Oksana : J'apprends le français avec Eliane, notre voisine, avec un groupe à Clarens et en ligne. C'est intense. Mais je réalise aussi que je ne peux pas apprendre une nouvelle langue en un mois, plus à mon âge. Mais je pourrais m'occuper des personnes malades dans les cliniques et à domicile, car ces soins ne nécessitent pas de compétences linguistiques avancées. La situation est difficile, mais je me sens toujours soutenue.
Et qu'est-ce qui vous permet de garder le moral dans ces moments difficiles ? Vous êtes toujours aussi active, positive et souriante.
Oksana : Je pense que c'est dans ma nature, dans mon caractère. Je ne dirais pas que j'ai eu une vie difficile mais j'ai l'habitude de me débrouiller toute seule. J'ai divorcé tôt et j'ai dû m'occuper de notre famille pendant la grande crise des années 1990 en Ukraine. Et c'est une bonne chose que de rester toujours active. C'est vital, sinon on risque rapidement de broyer du noir.

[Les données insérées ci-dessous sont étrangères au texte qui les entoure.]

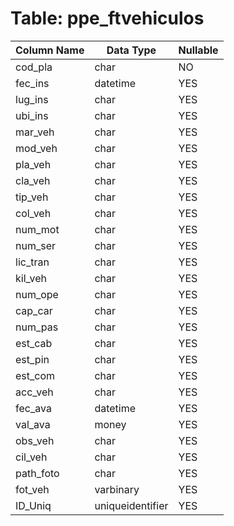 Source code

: # Table: ppe_ftvehiculos

| Column Name | Data Type | Nullable |
|-------------|-----------|----------|
| cod_pla | char | NO |
| fec_ins | datetime | YES |
| lug_ins | char | YES |
| ubi_ins | char | YES |
| mar_veh | char | YES |
| mod_veh | char | YES |
| pla_veh | char | YES |
| cla_veh | char | YES |
| tip_veh | char | YES |
| col_veh | char | YES |
| num_mot | char | YES |
| num_ser | char | YES |
| lic_tran | char | YES |
| kil_veh | char | YES |
| num_ope | char | YES |
| cap_car | char | YES |
| num_pas | char | YES |
| est_cab | char | YES |
| est_pin | char | YES |
| est_com | char | YES |
| acc_veh | char | YES |
| fec_ava | datetime | YES |
| val_ava | money | YES |
| obs_veh | char | YES |
| cil_veh | char | YES |
| path_foto | char | YES |
| fot_veh | varbinary | YES |
| ID_Uniq | uniqueidentifier | YES |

Et Liuba, avec qui je suis venue à Caux, est une femme tellement gentille. L'amitié est indispensable pour traverser des moments difficiles. Ce serait beaucoup plus difficile pour moi sans elle. Avec Liuba, je peux discuter de tout, mais je peux aussi faire silence, avec elle. Elle est très compréhensive et j'aimerais que tout le monde puisse avoir à ses côtés une amie comme elle.
En dépit de tout, qu'est-ce qui vous donne de l'espoir pour l'avenir ?
Oksana : Vous savez, tout change. Rien n'est permanent. Rien ne peut durer éternellement. J’ai l’impression que nous sommes au fond du trou, cela ne peut qu’aller mieux. J'en suis absolument convaincue et j'ai confiance.
A propos de l'auteure
Anastasia Slyvinska est une journaliste de Kiev, en Ukraine. Elle a travaillé en tant qu'animatrice de télévision, reporter à l'étranger et directrice d'organes de presse en Ukraine et à l'étranger. Ayant travaillé au sein des parlements ukrainien et canadien, elle combine son expertise dans le domaine des médias avec sa formation en sciences politiques, puisqu'elle est titulaire d'une maîtrise en sciences politiques. Anastasia fait partie de la communauté I&C depuis 2014, année où elle a participé pour la première fois à la conférence La gouvernance équitable pour la sécurité humaine. Elle séjourne actuellement à Lausanne, Suisse.